In Scotland, there is a particularly nasty pre-wedding tradition that involves the bride and groom being pelted with food trash, including rotten eggs and fish. The Scots believe that if a couple can withstand this, their marriage can withstand anything.
For China’s Tujia people, the bride-to-be is actually required to begin weeping for one hour a day, for one month before a wedding. In fact, many of the women in the bride’s family are encouraged to weep as well.
In Mauritania, a large, full-bodied wife is said to signify good luck and prosperity in a marriage. Unfortunately, Mauritian women are often force-fed to become fatter for their wedding, sometimes causing them endless illness and health problems down the line.
In Fiji, men have to find an unusual gift before they can ask for a woman’s hand in marriage: Before asking for the hand of his beloved, the groom must present his father-in-law with a whale’s tooth.
In Daur, China, there is a tradition that requires engaged couples to dissect a chicken and check out it’s liver: If the liver is healthy, the couple can set a date. If not, they can’t plan their nuptials until they find one that is.
In Borneo, one tribe does not allow newlyweds to leave their homes during their wedding day, not even to go to the bathroom. Like most odd traditions, it is said to bring the couple good luck.
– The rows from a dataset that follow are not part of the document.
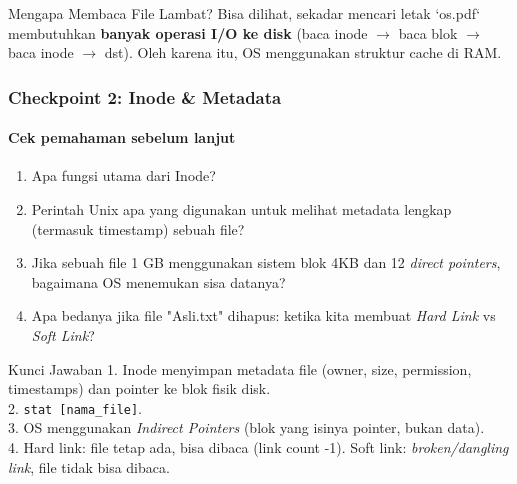 \documentclass[t,aspectratio=169,xcolor=dvipsnames]{beamer}
\begin{document}
\begin{frame}[shrink=10]

    \vspace{0.5cm}
    \begin{alertblock}{Mengapa Membaca File Lambat?}
        Bisa dilihat, sekadar mencari letak `os.pdf` membutuhkan \textbf{banyak operasi I/O ke disk} (baca inode $\to$ baca blok $\to$ baca inode $\to$ dst). Oleh karena itu, OS menggunakan struktur cache di RAM.
    \end{alertblock}
\end{frame}

\begin{frame}
    \frametitle{Checkpoint 2: Inode \& Metadata}
    \framesubtitle{Cek pemahaman sebelum lanjut}
    \small
    \begin{enumerate}
        \item Apa fungsi utama dari Inode?
        \item Perintah Unix apa yang digunakan untuk melihat metadata lengkap (termasuk timestamp) sebuah file?
        \item Jika sebuah file 1 GB menggunakan sistem blok 4KB dan 12 \textit{direct pointers}, bagaimana OS menemukan sisa datanya?
        \item Apa bedanya jika file "Asli.txt" dihapus: ketika kita membuat \textit{Hard Link} vs \textit{Soft Link}?
    \end{enumerate}

    \begin{block}{Kunci Jawaban}
        \scriptsize
        1. Inode menyimpan metadata file (owner, size, permission, timestamps) dan pointer ke blok fisik disk.\\
        2. \texttt{stat [nama\_file]}.\\
        3. OS menggunakan \textit{Indirect Pointers} (blok yang isinya pointer, bukan data).\\
        4. Hard link: file tetap ada, bisa dibaca (link count -1). Soft link: \textit{broken/dangling link}, file tidak bisa dibaca.
    \end{block}
\end{frame}



\end{document}
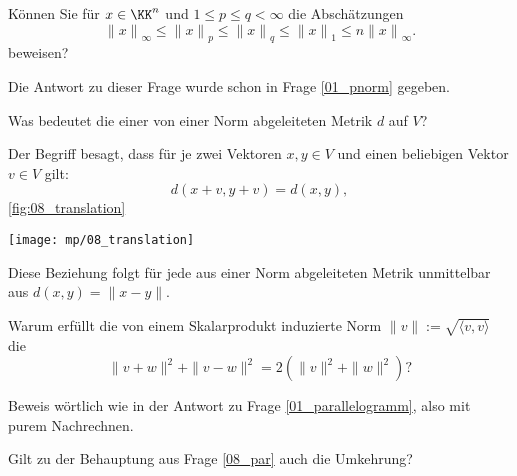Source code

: \begin{frage}\label{08_pnormaq}
  Können Sie für $x\in \KK^n$ und $1\le p \le q < \infty$ die 
  Abschätzungen 
  \[
  {\| x \|}_\infty \le {\| x \|}_p \le {\| x \|}_q \le {\| x \|}_1 
  \le n {\| x \|}_\infty .  
  \]
  beweisen?
\end{frage}

\begin{antwort}
  Die Antwort zu dieser Frage wurde schon in Frage 
  \ref{01_pnorm} gegeben.\AntEnd
\end{antwort}

\begin{frage}
  Was bedeutet die  einer 
  von einer Norm abgeleiteten Metrik $d$ auf $V$?
\end{frage}


\begin{antwort}
  Der Begriff besagt, dass für je zwei Vektoren $x, y \in V$ 
  und einen beliebigen Vektor $v\in V$ gilt: 
  \[
  d(x+v, y+v )= d(x,y),
  \]
  \sieheAbbildung\ref{fig:08_translation}

  \begin{center}
    \texttt{[image: mp/08\_translation]}
    \label{fig:08_translation}
  \end{center}

  Diese Beziehung folgt für jede aus einer Norm abgeleiteten Metrik unmittelbar 
  aus $d(x,y)=\| x-y \|$. 
  \AntEnd
\end{antwort}

\begin{frage}\label{08_par}
  Warum erfüllt die von einem Skalarprodukt induzierte Norm 
  $ \| v \| := \sqrt{ \langle v,v \rangle }$ die 
  \[
  \| v+w \|^2 + \|v-w \|^2 = 2 \left( \| v \|^2 + \| w \|^2 \right)
  \text{?}
  \]
\end{frage}

\begin{antwort}
  Beweis wörtlich wie in der Antwort zu Frage 
  \ref{01_parallelogramm}, also 
  mit purem Nachrechnen.  
  \AntEnd
\end{antwort}

\begin{frage}
  Gilt zu der Behauptung aus Frage \ref{08_par} auch die Umkehrung?
\end{frage}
In China, when a groom comes to get his bride, he must first break through an aggressive wall of her angry bridesmaids. The bridesmaids demand money from him, and put him through a series of silly performances and tasks – all meant to prove just how strong his love really is.
Some African tribes allow women to enter a “courting hut” so they can hang out with potential spouses away from the prying eyes of their parents – and the rest of the village.
In some gypsy groups, there is a controversial tradition that involves male suitors to grab a girl and start forcefully kissing her. It might be love – or it just might be an unwanted assault.
South Korea is a very couple-oriented country: They have matching outfits for couples, “couple-sets” on every menu, and an endless slew of romantic holidays. In fact, on the 14th of every month, many Korean couples celebrate Valentine’s Day and buy special treats for one another.
In some parts of India, it is said that girls born during a certain astrological period are cursed, and will cause an early death for their husband. The only way to break the curse is for the woman to first marry a tree, and then have the tree cut down.
In an average display of somberness and seriousness, many Russians choose to be married at the Tomb of the Unknown Soldier in Moscow.
This tradition has become popular all over the world, but many believe that it started in Rome, Italy. Couples come to the bridge, attached their decorated lock to the fence, and then throw away the key – a symbol that they will be bound together forever.
In Wales, it’s common for a man to gift his new lover with a carved wooden spoon, symbolizing that he will never allow her to go hungry.
In Zagreb, Croatia, there is a museum that showcases a collection of souvenirs, mementos, and paraphernalia left behind after a marriage has failed.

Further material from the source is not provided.